:: WHAT NEEDS TO BE DONE ::
From the data below, return all lines holding the string "that".

:: TASK INPUT ::
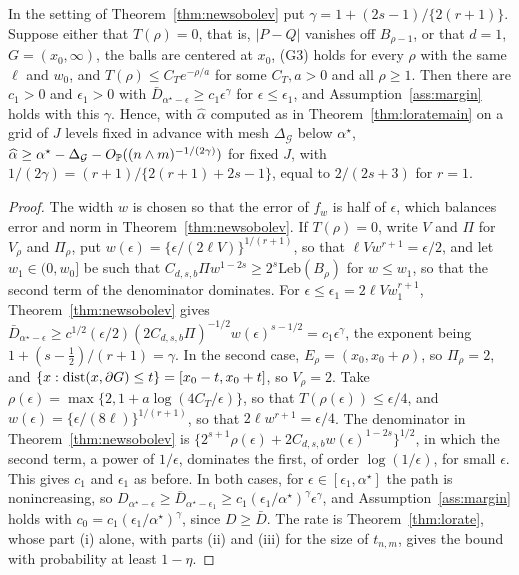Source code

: \begin{corollary}
\label{cor:newsobolev}
In the setting of Theorem~\ref{thm:newsobolev} put $\gamma=1+(2s-1)/\{2(r+1)\}$. Suppose either that $T(\rho)=0$, that
is, $|P-Q|$ vanishes off $B_{\rho-1}$, or that $d=1$, $G=(x_0,\infty)$, the balls are centered at $x_0$, (G3) holds for
every $\rho$ with the same $\ell$ and $w_0$, and $T(\rho)\le C_Te^{-\rho/a}$ for some $C_T,a>0$ and all $\rho\ge1$. Then there
are $c_1>0$ and $\epsilon_1>0$ with $\bar D_{\alpha^\star-\epsilon}\ge c_1\epsilon^\gamma$ for $\epsilon\le\epsilon_1$, and
Assumption~\ref{ass:margin} holds with this $\gamma$. Hence, with $\widehat\alpha$ computed as in
Theorem~\ref{thm:loratemain} on a grid of $J$ levels fixed in advance with mesh $\Delta_{\mathcal G}$ below
$\alpha^\star$, $\widehat\alpha\ge\alpha^\star-\Delta_{\mathcal G}-O_{\mathbb{P}}((n\wedge m)^{-1/(2\gamma)})$
for fixed $J$, with $1/(2\gamma)=(r+1)/\{2(r+1)+2s-1\}$, equal to $2/(2s+3)$ for $r=1$.
\end{corollary}

\begin{proof}
The width $w$ is chosen so that the error of $f_w$ is half of $\epsilon$, which balances error and norm in
Theorem~\ref{thm:newsobolev}. If $T(\rho)=0$, write $V$ and $\Pi$ for $V_\rho$ and $\Pi_\rho$, put
$w(\epsilon)=\{\epsilon/(2\ell V)\}^{1/(r+1)}$, so that $\ell Vw^{r+1}=\epsilon/2$, and let $w_1\in(0,w_0]$ be such that
$C_{d,s,b}\Pi w^{1-2s}\ge2^s\mathrm{Leb}(B_\rho)$ for $w\le w_1$, so that the second term of the denominator dominates. For
$\epsilon\le\epsilon_1=2\ell Vw_1^{r+1}$, Theorem~\ref{thm:newsobolev} gives
$\bar D_{\alpha^\star-\epsilon}\ge c^{1/2}(\epsilon/2)(2C_{d,s,b}\Pi)^{-1/2}w(\epsilon)^{s-1/2}=c_1\epsilon^\gamma$, the exponent being $1+(s-\tfrac12)/(r+1)=\gamma$. In the second case,
$E_\rho=(x_0,x_0+\rho)$, so $\Pi_\rho=2$, and $\{x:\operatorname{dist}(x,\partial G)\le t\}=[x_0-t,x_0+t]$, so $V_\rho=2$. Take
$\rho(\epsilon)=\max\{2,1+a\log(4C_T/\epsilon)\}$, so that $T(\rho(\epsilon))\le\epsilon/4$, and $w(\epsilon)=\{\epsilon/(8\ell)\}^{1/(r+1)}$, so
that $2\ell w^{r+1}=\epsilon/4$. The denominator in Theorem~\ref{thm:newsobolev} is
$\{2^{s+1}\rho(\epsilon)+2C_{d,s,b}w(\epsilon)^{1-2s}\}^{1/2}$, in which the second term, a power of $1/\epsilon$, dominates the
first, of order $\log(1/\epsilon)$, for small $\epsilon$. This gives $c_1$ and $\epsilon_1$ as before. In both cases, for
$\epsilon\in[\epsilon_1,\alpha^\star]$ the path is nonincreasing, so $D_{\alpha^\star-\epsilon}\ge \bar D_{\alpha^\star-\epsilon_1}\ge
c_1(\epsilon_1/\alpha^\star)^\gamma\epsilon^\gamma$, and Assumption~\ref{ass:margin} holds with $c_0=c_1(\epsilon_1/\alpha^\star)^\gamma$, since
$D\ge \bar D$. The rate is Theorem~\ref{thm:lorate}, whose part (i) alone, with parts (ii) and (iii) for the size of
$t_{n,m}$, gives the bound with probability at least $1-\eta$.
\end{proof}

:: ANSWER SECTION ::
In the setting of Theorem~\ref{thm:newsobolev} put $\gamma=1+(2s-1)/\{2(r+1)\}$. Suppose either that $T(\rho)=0$, that
is, $|P-Q|$ vanishes off $B_{\rho-1}$, or that $d=1$, $G=(x_0,\infty)$, the balls are centered at $x_0$, (G3) holds for
The width $w$ is chosen so that the error of $f_w$ is half of $\epsilon$, which balances error and norm in
$w(\epsilon)=\{\epsilon/(2\ell V)\}^{1/(r+1)}$, so that $\ell Vw^{r+1}=\epsilon/2$, and let $w_1\in(0,w_0]$ be such that
$C_{d,s,b}\Pi w^{1-2s}\ge2^s\mathrm{Leb}(B_\rho)$ for $w\le w_1$, so that the second term of the denominator dominates. For
$\rho(\epsilon)=\max\{2,1+a\log(4C_T/\epsilon)\}$, so that $T(\rho(\epsilon))\le\epsilon/4$, and $w(\epsilon)=\{\epsilon/(8\ell)\}^{1/(r+1)}$, so
that $2\ell w^{r+1}=\epsilon/4$. The denominator in Theorem~\ref{thm:newsobolev} is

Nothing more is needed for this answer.